Directions – After dropping the pictures, give again exactly the lines of the data from its first line through the line with "6. **API Organization**: Clean", which is included as well.

▬▬▬

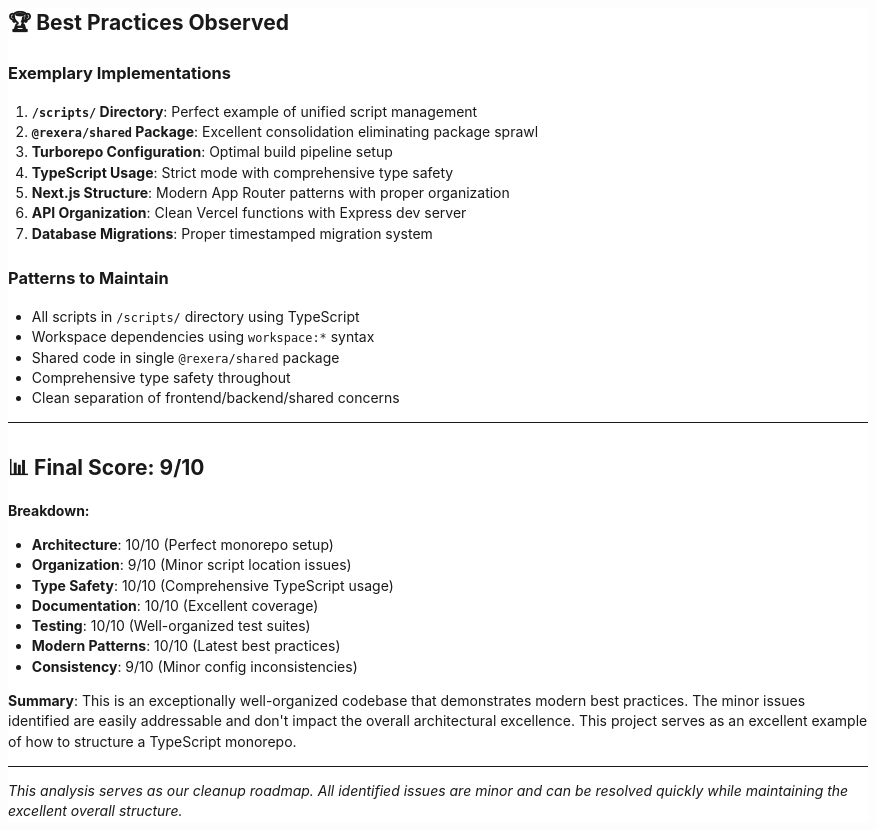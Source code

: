 
## 🏆 Best Practices Observed

### **Exemplary Implementations**

1. **`/scripts/` Directory**: Perfect example of unified script management
2. **`@rexera/shared` Package**: Excellent consolidation eliminating package sprawl
3. **Turborepo Configuration**: Optimal build pipeline setup
4. **TypeScript Usage**: Strict mode with comprehensive type safety
5. **Next.js Structure**: Modern App Router patterns with proper organization
6. **API Organization**: Clean Vercel functions with Express dev server
7. **Database Migrations**: Proper timestamped migration system

### **Patterns to Maintain**

- All scripts in `/scripts/` directory using TypeScript
- Workspace dependencies using `workspace:*` syntax
- Shared code in single `@rexera/shared` package
- Comprehensive type safety throughout
- Clean separation of frontend/backend/shared concerns

---

## 📊 Final Score: 9/10

**Breakdown:**
- **Architecture**: 10/10 (Perfect monorepo setup)
- **Organization**: 9/10 (Minor script location issues)
- **Type Safety**: 10/10 (Comprehensive TypeScript usage)
- **Documentation**: 10/10 (Excellent coverage)
- **Testing**: 10/10 (Well-organized test suites)
- **Modern Patterns**: 10/10 (Latest best practices)
- **Consistency**: 9/10 (Minor config inconsistencies)

**Summary**: This is an exceptionally well-organized codebase that demonstrates modern best practices. The minor issues identified are easily addressable and don't impact the overall architectural excellence. This project serves as an excellent example of how to structure a TypeScript monorepo.

---

*This analysis serves as our cleanup roadmap. All identified issues are minor and can be resolved quickly while maintaining the excellent overall structure.*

▬▬▬

Completed exercise –
Source code

: 
## 🏆 Best Practices Observed

### **Exemplary Implementations**

1. **`/scripts/` Directory**: Perfect example of unified script management
2. **`@rexera/shared` Package**: Excellent consolidation eliminating package sprawl
3. **Turborepo Configuration**: Optimal build pipeline setup
4. **TypeScript Usage**: Strict mode with comprehensive type safety
5. **Next.js Structure**: Modern App Router patterns with proper organization
6. **API Organization**: Clean Vercel functions with Express dev server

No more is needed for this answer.